Abu Hider, who had been brought in for the out-of-form Taskin Ahmed, proved particularly expensive, going for 43 runs in his four overs without a wicket, while spinner Mehidy Hasan Miraz too was hit for more than 10 runs an over.
"I shouldn't single out Abu Hider," Mahmudullah said. "It wouldn't be fair on him. He bowled very well for three overs. But he conceded a bit too much in that last over. Our spinners bowled brilliantly too. Miraz started well and then gave away a bit more runs later on. There are some areas that we need to work on with the ball."
India, however, might have a different take on events. Batting on the same pitch that had produced over 400 runs just four days earlier, the batsmen - particularly Rohit Sharma - showed admirable game sense, as they paid due respect to a surface that was a touch on the slow side and a Bangladesh bowling unit that was keeping things tight.
While this meant India were restricted to 49 for no loss in the Powerplay and 71 for 1 in the first 10 overs, it allowed Rohit to bat through to the end of the Indian innings. He hit 10 boundaries, including five sixes, to finish on a 61-ball 89.
For Bangladesh, possibly with memories of chasing down 215 still so fresh, that patience was sorely lacking - they lost three wickets in the Powerplay for just 48 runs. And though Mushfiqur Rahim scored 72 off 55 deliveries, he was unable to offer the same impetus that Rohit gave India.
"With the bat, Mushfiqur made 72 out of 160-odd. If another top-order batsman could have contributed around 25 runs, things may have been different for us," Mahmudullah said. "I personally felt that we should have chased down that score. Tamim gave us a good start but on the other side, nobody could step up.
"Rohit Sharma initially took a bit of time to get settled. He paced his innings, and took on particular bowlers. He batted really well. I think we were playing too fast in the Powerplay. If some of our batsmen played proper cricketing shots, it would have been good for us. We need to think about these areas, and have clear plans going on to the next game."

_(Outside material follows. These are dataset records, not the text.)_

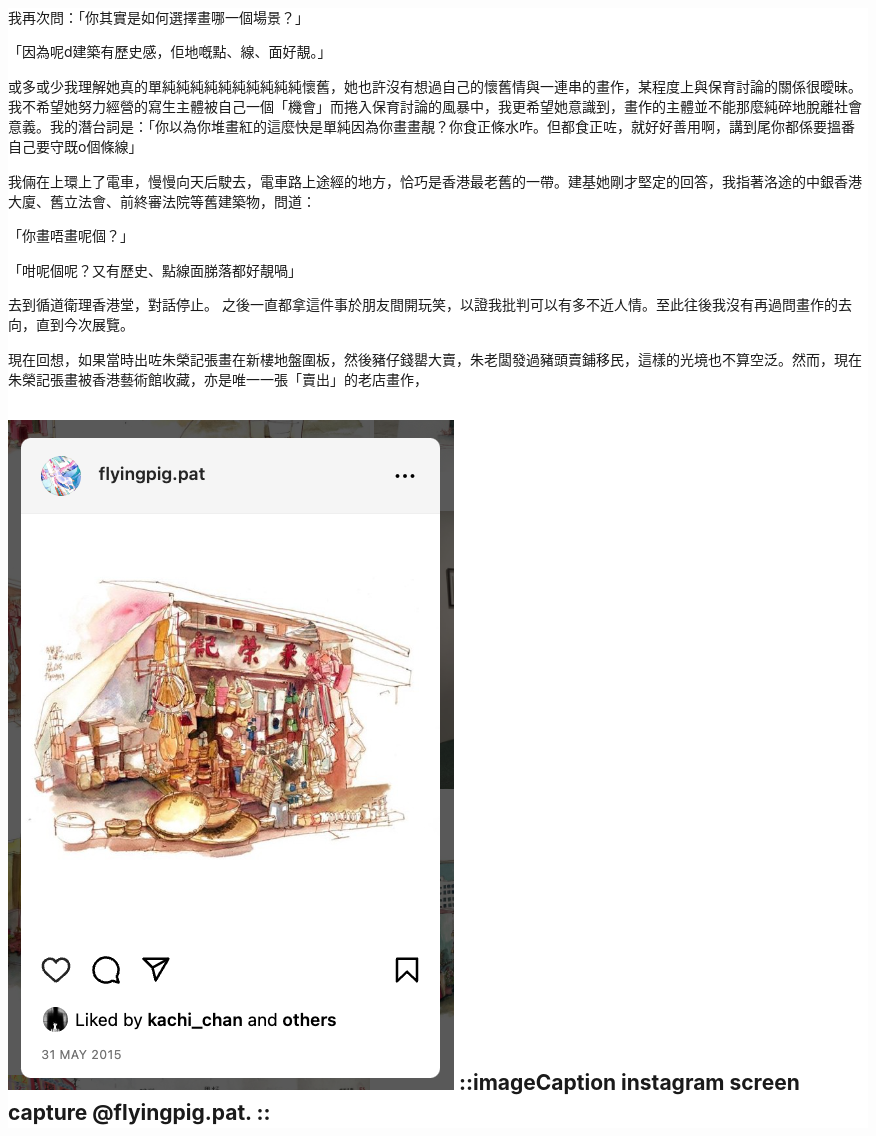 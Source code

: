 我再次問：「你其實是如何選擇畫哪一個場景？」

「因為呢d建築有歷史感，佢地嘅點、線、面好靚。」

或多或少我理解她真的單純純純純純純純純純純懷舊，她也許沒有想過自己的懷舊情與一連串的畫作，某程度上與保育討論的關係很曖昧。我不希望她努力經營的寫生主體被自己一個「機會」而捲入保育討論的風暴中，我更希望她意識到，畫作的主體並不能那麼純碎地脫離社會意義。我的潛台詞是：「你以為你堆畫紅的這麼快是單純因為你畫畫靚？你食正條水咋。但都食正咗，就好好善用啊，講到尾你都係要搵番自己要守既o個條線」

我倆在上環上了電車，慢慢向天后駛去，電車路上途經的地方，恰巧是香港最老舊的一帶。建基她剛才堅定的回答，我指著洛途的中銀香港大廈、舊立法會、前終審法院等舊建築物，問道：

「你畫唔畫呢個？」

「咁呢個呢？又有歷史、點線面䏲落都好靚喎」

去到循道衛理香港堂，對話停止。
之後一直都拿這件事於朋友間開玩笑，以證我批判可以有多不近人情。至此往後我沒有再過問畫作的去向，直到今次展覽。

現在回想，如果當時出咗朱榮記張畫在新樓地盤圍板，然後豬仔錢罌大賣，朱老闆發過豬頭賣鋪移民，這樣的光境也不算空泛。然而，現在朱榮記張畫被香港藝術館收藏，亦是唯一一張「賣出」的老店畫作，

![instagram screen capture @flyingpig.pat. ](/img/blog/foreseen_property_review/chuwingkeeIllustrationfromFlyingPig.png)
::imageCaption
instagram screen capture @flyingpig.pat. 
::
---
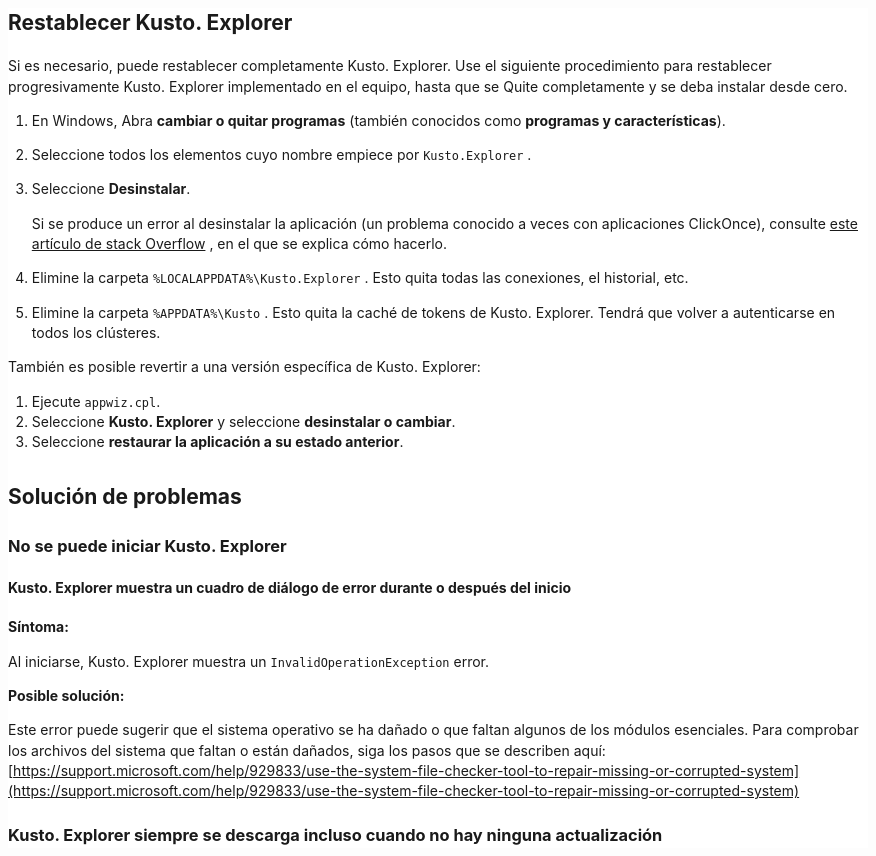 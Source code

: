 ## <a name="resetting-kustoexplorer"></a>Restablecer Kusto. Explorer

Si es necesario, puede restablecer completamente Kusto. Explorer. Use el siguiente procedimiento para restablecer progresivamente Kusto. Explorer implementado en el equipo, hasta que se Quite completamente y se deba instalar desde cero.

1. En Windows, Abra **cambiar o quitar programas** (también conocidos como **programas y características**).
1. Seleccione todos los elementos cuyo nombre empiece por `Kusto.Explorer` .
1. Seleccione **Desinstalar**.

   Si se produce un error al desinstalar la aplicación (un problema conocido a veces con aplicaciones ClickOnce), consulte [este artículo de stack Overflow](https://stackoverflow.com/questions/10896223/how-do-i-completely-uninstall-a-clickonce-application-from-my-computer) , en el que se explica cómo hacerlo.

1. Elimine la carpeta `%LOCALAPPDATA%\Kusto.Explorer` . Esto quita todas las conexiones, el historial, etc.

1. Elimine la carpeta `%APPDATA%\Kusto` . Esto quita la caché de tokens de Kusto. Explorer. Tendrá que volver a autenticarse en todos los clústeres.

También es posible revertir a una versión específica de Kusto. Explorer:

1. Ejecute `appwiz.cpl`.
1. Seleccione **Kusto. Explorer** y seleccione **desinstalar o cambiar**.
3. Seleccione **restaurar la aplicación a su estado anterior**.

## <a name="troubleshooting"></a>Solución de problemas

### <a name="kustoexplorer-fails-to-start"></a>No se puede iniciar Kusto. Explorer

#### <a name="kustoexplorer-shows-error-dialog-during-or-after-start-up"></a>Kusto. Explorer muestra un cuadro de diálogo de error durante o después del inicio

**Síntoma:**

Al iniciarse, Kusto. Explorer muestra un `InvalidOperationException` error.

**Posible solución:**

Este error puede sugerir que el sistema operativo se ha dañado o que faltan algunos de los módulos esenciales.
Para comprobar los archivos del sistema que faltan o están dañados, siga los pasos que se describen aquí:   
[https://support.microsoft.com/help/929833/use-the-system-file-checker-tool-to-repair-missing-or-corrupted-system](https://support.microsoft.com/help/929833/use-the-system-file-checker-tool-to-repair-missing-or-corrupted-system)

### <a name="kustoexplorer-always-downloads-even-when-there-are-no-updates"></a>Kusto. Explorer siempre se descarga incluso cuando no hay ninguna actualización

That next game is a knockout match against Sri Lanka, and Mahmudullah is hoping for an improved performance, especially when bowling at the death.
"It will be a new game for us. Sri Lanka may feel the pressure since they are playing at home. At the same time, they will get all the support. We need to be fresh and think about what we need to execute in those conditions. I think death bowling is a concern for us, probably. We need to figure out how to lessen the damage at that stage of the innings."